[DESCRIPTION OF THE TASK]
Lines of the data that contain the word "açúcar" are the ones to copy.

═══ TASK DATA ═══

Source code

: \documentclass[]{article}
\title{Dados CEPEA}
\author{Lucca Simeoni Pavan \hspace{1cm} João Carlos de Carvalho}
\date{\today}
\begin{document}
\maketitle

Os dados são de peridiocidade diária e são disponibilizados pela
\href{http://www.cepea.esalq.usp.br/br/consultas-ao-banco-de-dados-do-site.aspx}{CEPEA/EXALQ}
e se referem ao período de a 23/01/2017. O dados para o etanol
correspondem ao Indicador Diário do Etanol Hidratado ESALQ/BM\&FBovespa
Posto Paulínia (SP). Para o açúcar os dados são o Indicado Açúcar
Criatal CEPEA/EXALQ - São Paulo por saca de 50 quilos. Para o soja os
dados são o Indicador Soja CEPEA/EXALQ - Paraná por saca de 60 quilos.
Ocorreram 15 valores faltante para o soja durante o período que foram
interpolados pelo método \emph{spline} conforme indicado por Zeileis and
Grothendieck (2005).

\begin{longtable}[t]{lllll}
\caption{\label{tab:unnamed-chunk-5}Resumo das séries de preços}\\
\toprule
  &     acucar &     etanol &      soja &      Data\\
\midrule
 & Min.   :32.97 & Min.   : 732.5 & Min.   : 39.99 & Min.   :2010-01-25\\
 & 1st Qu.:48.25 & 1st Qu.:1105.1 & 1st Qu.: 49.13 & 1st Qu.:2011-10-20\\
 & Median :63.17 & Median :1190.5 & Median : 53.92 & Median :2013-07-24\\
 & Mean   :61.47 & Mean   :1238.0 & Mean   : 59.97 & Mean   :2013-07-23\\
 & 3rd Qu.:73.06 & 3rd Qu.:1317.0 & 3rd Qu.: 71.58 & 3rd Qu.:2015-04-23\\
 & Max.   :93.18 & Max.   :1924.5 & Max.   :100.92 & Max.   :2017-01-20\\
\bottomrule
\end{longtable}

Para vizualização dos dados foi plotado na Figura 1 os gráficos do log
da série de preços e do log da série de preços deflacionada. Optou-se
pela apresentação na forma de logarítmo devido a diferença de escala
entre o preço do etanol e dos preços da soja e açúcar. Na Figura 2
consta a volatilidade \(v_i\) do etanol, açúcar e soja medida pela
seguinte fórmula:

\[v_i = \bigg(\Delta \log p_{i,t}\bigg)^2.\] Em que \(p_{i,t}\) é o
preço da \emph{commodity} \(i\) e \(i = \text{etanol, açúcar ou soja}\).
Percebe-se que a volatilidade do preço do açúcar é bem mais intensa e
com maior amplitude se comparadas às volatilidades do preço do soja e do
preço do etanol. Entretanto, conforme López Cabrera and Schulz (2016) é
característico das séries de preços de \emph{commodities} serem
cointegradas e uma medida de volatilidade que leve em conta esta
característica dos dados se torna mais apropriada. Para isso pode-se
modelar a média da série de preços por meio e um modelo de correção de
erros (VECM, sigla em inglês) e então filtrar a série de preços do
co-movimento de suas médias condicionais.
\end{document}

═══

[WRITTEN RESPONSE]
Posto Paulínia (SP). Para o açúcar os dados são o Indicado Açúcar
entre o preço do etanol e dos preços da soja e açúcar. Na Figura 2
consta a volatilidade \(v_i\) do etanol, açúcar e soja medida pela
preço da \emph{commodity} \(i\) e \(i = \text{etanol, açúcar ou soja}\).
Percebe-se que a volatilidade do preço do açúcar é bem mais intensa e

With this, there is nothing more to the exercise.